Back in June when I was unwrapping rust bundles and discovering the marks that had been made on cloth by the rusty groynes, the base cloth for cloth #2 had its first experience of Spurn.

This long piece of linen (actually several pieces joined together) is long enough to hang in the tall lighthouse room half way up the building: approximately an 8 or 10 metre drop.  Although this piece of cloth forms the base to bring together the marked and dyed fabrics I wanted it to take on something of the place itself.  I wanted it to get salty and sandy and to experience the place in the way that the fabric that had spent time wrapped and submerged by the tides had.  




I laid it out on the beach and allowed it to get wet in the waves.  The water pushed it about and slowly it took on the shape of the leading edge of the waves in the way that the sand and debris is moved around and left wet in a curved line.

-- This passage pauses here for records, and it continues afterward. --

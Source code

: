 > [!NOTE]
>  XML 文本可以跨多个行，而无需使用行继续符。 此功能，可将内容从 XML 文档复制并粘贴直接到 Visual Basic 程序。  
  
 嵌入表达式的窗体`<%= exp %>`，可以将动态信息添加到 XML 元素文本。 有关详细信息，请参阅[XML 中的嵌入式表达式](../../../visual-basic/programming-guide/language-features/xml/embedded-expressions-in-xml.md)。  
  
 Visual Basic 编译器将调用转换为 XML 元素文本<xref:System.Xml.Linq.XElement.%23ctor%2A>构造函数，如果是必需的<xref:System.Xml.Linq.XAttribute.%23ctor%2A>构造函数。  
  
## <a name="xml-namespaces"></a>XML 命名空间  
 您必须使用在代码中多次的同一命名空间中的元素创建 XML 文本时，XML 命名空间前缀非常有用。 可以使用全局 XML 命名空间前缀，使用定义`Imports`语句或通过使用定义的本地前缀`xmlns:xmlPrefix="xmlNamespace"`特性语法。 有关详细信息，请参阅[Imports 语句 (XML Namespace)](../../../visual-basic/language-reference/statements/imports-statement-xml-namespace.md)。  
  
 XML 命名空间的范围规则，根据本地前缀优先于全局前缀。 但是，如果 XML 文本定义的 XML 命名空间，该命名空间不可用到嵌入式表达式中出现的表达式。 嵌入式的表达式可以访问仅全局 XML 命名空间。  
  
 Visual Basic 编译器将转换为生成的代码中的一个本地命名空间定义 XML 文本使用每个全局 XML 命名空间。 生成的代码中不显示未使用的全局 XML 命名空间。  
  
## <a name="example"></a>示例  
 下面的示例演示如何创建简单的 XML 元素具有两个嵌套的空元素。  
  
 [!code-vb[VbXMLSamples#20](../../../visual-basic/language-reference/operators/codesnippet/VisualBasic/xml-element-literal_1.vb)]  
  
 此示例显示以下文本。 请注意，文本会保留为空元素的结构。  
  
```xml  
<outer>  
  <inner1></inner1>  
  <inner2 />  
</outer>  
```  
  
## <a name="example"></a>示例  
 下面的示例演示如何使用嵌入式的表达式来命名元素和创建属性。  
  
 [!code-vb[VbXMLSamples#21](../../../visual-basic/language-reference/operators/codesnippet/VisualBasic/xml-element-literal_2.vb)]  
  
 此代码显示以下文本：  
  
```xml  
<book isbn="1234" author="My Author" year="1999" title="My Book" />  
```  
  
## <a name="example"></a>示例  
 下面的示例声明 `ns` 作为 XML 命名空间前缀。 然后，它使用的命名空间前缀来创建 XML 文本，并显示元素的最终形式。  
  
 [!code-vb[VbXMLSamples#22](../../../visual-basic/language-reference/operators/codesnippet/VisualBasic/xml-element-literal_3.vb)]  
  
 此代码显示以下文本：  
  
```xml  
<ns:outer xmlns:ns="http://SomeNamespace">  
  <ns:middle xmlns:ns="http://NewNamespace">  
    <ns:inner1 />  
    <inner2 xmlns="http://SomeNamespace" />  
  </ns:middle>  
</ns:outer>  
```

This long and seemingly large piece of fabric was suddenly dwarfed by the scale of the beach but its length and width seemed right in proportion to each other: a long thin strip being quite appropriate to this drawn out fragment of land with its strips of land/sea interface.

24 July 2012

let the stitching commence


I started stitching this morning.  I have rather a lot of it to do.  Of course I knew this, but it is only in actually starting the process and spending a good part of today on it that it is clear just how long it will take me to do it all!


The stitches serve two purposes: they fix the silk pieces to the felt and they add texture and marks to those already in the silk.  They can help to blend the different pieces together and accentuate certain areas.  I am purposefully keeping some of the creases in the silk as the reflective qualities of these are what give a similar feel to the reflection of water and wet sand.  My stitches can help to fix these in place and add reflective qualities of their own.  In placing the stitches I am responding to the marks on the silk, using the boundaries of colour already there and thinking about how material is sorted and arranged on the beach.



19 June 2012

wrapped up


Having undone the bundle I had left on one of the groyne bolts on my last visit I prepared to leave some more to mature for next time.  I'm trying to take marks from Spurn itself, using things that are part of the place.  Because Spurn is a Nature Reserve my work has to have no impact at all on the place.  This means that I can't pick leaves from the sea buckthorn to dye with or anything else along those lines.

The rusty metal that I am finding both on the groynes and lying around on the beach is part of the make-up of the place.  Man-made structures are very much part of Spurn's history and the things that are washed up on the beach are as much part of what Spurn is today as the sand, pebbles, seaweed and plants (whether we like it or not!).  If it wasn't for these additions then the spit probably wouldn't be in the form it is now. 

If I can use these things to make meaningful marks on paper and cloth, with little use of other materials then I feel I am really taking something from the place, making something of the place without any negative impact.  


I'm using the sea water as an agent to help me too.  I do find that the addition of tea really helps transfer marks from the rusty metal onto paper and cloth (see here for an explanation) so I am using that to help, even though that isn't something that occurs here - I have found a few old tea bags in amongst the other flotsam and jetsam, so maybe that justifies that one!  A mixture of sea water and tea from my flask to wet the fabric before wrapping it will hopefully help get things off to a good start and then they will be submerged twice a day by the North sea.